In another sign of the heightened tensions over China's militarization of islands in the South China Sea, the United States has disinvited China from participating in an upcoming large-scale international naval exercise to be held off of Hawaii. Visiting Washington, China's foreign minister condemned the U.S. move calling it "very unconstructive" and "unhelpful."
The move is in response to China's continued placement of military hardware on seven artificial islands in the Spratly Island chain that it claims as its territory.
"China's continued militarization of disputed features in the South China Sea only serves to raise tensions and destabilize the region," said Lt. Colonel Christopher Logan, a Pentagon spokesman.
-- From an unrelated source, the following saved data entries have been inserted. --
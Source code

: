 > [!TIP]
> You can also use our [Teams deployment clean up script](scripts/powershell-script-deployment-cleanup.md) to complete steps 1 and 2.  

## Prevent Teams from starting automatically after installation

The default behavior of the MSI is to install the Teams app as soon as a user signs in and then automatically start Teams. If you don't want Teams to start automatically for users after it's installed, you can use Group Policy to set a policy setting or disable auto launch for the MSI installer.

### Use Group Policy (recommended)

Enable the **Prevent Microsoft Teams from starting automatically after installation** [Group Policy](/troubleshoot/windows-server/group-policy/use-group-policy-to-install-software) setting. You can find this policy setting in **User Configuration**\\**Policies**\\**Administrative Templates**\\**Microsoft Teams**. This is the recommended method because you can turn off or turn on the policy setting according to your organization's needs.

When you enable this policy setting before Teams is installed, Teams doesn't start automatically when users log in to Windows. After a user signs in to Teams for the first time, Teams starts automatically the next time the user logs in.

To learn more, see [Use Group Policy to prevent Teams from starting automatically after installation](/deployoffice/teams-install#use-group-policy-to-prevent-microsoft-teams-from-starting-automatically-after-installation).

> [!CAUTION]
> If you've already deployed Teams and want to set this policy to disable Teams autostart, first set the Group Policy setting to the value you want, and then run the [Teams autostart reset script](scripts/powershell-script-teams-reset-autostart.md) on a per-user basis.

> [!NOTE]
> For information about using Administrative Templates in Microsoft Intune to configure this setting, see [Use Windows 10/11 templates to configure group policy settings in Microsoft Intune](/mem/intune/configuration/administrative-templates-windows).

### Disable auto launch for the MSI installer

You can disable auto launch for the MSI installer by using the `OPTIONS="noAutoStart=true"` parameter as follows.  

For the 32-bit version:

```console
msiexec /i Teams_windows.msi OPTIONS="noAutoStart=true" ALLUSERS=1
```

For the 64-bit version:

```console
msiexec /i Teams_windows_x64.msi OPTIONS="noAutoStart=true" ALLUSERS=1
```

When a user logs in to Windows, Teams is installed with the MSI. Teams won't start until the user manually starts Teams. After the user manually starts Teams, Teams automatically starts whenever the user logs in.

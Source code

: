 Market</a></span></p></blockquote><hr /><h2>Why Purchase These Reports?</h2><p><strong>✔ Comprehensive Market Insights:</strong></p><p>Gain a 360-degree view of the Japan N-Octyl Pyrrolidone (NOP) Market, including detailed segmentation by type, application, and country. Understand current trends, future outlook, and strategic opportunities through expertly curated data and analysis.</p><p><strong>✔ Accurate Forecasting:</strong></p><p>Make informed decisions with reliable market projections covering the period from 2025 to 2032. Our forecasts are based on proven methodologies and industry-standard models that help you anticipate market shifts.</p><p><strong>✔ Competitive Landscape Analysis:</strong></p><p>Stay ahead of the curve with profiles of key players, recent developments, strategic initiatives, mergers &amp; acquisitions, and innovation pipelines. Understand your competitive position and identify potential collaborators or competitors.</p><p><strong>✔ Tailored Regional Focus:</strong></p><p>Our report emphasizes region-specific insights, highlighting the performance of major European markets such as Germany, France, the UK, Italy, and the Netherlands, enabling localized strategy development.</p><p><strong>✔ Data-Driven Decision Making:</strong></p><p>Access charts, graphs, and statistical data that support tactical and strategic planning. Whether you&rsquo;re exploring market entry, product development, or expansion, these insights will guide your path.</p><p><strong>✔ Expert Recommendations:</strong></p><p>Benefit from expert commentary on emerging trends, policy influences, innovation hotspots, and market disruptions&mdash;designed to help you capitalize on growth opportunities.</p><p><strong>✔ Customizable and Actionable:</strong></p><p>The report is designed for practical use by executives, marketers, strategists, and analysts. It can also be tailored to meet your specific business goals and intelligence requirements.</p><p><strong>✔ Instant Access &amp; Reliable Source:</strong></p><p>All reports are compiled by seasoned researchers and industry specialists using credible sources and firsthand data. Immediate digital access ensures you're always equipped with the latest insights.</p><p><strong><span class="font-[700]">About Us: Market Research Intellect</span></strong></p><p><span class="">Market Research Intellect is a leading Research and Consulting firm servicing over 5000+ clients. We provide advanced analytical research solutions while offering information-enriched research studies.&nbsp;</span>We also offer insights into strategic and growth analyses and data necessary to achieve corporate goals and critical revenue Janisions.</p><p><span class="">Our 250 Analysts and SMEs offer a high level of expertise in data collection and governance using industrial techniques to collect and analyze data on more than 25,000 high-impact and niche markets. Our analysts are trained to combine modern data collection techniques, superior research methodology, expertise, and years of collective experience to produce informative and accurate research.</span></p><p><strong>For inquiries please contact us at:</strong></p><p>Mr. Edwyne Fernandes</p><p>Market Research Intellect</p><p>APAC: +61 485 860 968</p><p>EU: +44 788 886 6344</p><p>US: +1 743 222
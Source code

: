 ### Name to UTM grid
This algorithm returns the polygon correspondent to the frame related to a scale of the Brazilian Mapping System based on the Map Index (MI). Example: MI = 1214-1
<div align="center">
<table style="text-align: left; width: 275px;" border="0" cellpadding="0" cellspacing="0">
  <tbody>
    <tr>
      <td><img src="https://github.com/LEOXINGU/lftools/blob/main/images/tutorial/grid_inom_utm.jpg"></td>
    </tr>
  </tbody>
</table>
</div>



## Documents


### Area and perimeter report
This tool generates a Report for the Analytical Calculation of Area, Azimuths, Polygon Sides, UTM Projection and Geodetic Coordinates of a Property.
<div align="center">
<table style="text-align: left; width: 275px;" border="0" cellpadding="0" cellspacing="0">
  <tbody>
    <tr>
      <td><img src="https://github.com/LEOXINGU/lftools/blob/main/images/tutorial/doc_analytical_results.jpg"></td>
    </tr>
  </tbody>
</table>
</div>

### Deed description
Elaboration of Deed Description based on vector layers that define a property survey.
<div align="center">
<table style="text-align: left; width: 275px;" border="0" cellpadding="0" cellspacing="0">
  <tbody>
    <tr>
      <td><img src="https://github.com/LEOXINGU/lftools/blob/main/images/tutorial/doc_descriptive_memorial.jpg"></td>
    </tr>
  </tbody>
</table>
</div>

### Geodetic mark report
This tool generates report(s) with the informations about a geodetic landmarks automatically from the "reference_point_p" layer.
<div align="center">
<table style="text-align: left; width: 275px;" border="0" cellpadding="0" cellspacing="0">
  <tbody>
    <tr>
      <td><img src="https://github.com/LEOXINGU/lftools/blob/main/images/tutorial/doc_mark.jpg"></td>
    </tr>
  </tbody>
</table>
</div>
"As an initial response to China's continued militarization of the South China Sea, we have disinvited the PLA Navy from the 2018 Rim of the Pacific (RIMPAC) Exercise," he added. "China's behavior is inconsistent with the principles and purposes of the RIMPAC exercise."
Held every two years, this year's version of the RIMPAC exercise was to begin in late June and end in early August. The exercise is largest international Navy exercise, with 27 nations slated to participate in this year's version.
China's navy participated in a limited role in the 2014 and 2016 versions of the exercise.
The move to rescind the invitation to participate in this year's exercise is directly pegged to China's buildup of large-scale air and sea facilities on the seven artificial islands it has built up in the Spratly Islands.
In 2015, Chinese President Xi Jinping made assurances to President Barack Obama that China was not seeking to militarize the islands, but satellite photos indicate China has consistently placed military equipment on the islands, and built up runways and port facilities that could be used by China's military.
"We believe these recent deployments and the continued militarization of these features is a violation of the promise that President Xi made to the United States and the World not to militarize the Spratly Islands," said Logan.
"We have strong evidence that China has deployed anti-ship missiles, surface-to-air missile (SAM) systems, and electronic jammers to contested features in the Spratly Islands region of the South China Sea," said Logan. "China's landing of bomber aircraft at Woody Island has also raised tensions."
Logan added that while China has claimed that the construction on the islands has been for peaceful purposes "the placement of these weapons systems is only for military use," said Logan. "We have called on China to remove the military systems immediately and to reverse course on the militarization of disputed South China Sea features."
The U.S. move was condemned by China's top diplomat who coincidentally was visiting Washington to meet with Secretary of State Mike Pompeo.
State Councilor Wang Yi labeled the rescinding of the invitation "very unconstructive" and "unhelpful to mutual understanding."
"We hope the U.S. will change such a negative mindset," he said at a press conference with Mike Pompeo. He added that both the U.S. and China are "big countries" and there should be "greater cooperation at mil-to-mil (military) exchanges to increase mutual trust."
Wang also dismissed claims of "the so-called militarization" of the islands in the South China Sea.
"China is only building civilian and some necessary defense facilities on our own islands," he said. "That is the right to self-defense and preservation of every sovereign state," said Wang who compared the buildup to U.S. bases on Guam and Hawaii though on a "smaller scale" and only defensive in nature.
While not addressing the rescinded invitation directly, Pompeo said the U.S. has "expressed consistent concern about militarization of the South China Sea. We had a chance to talk about that, and I will leave to our militaries to talk about their efforts together."
News of the U.S. action was first reported by The Wall Street Journal.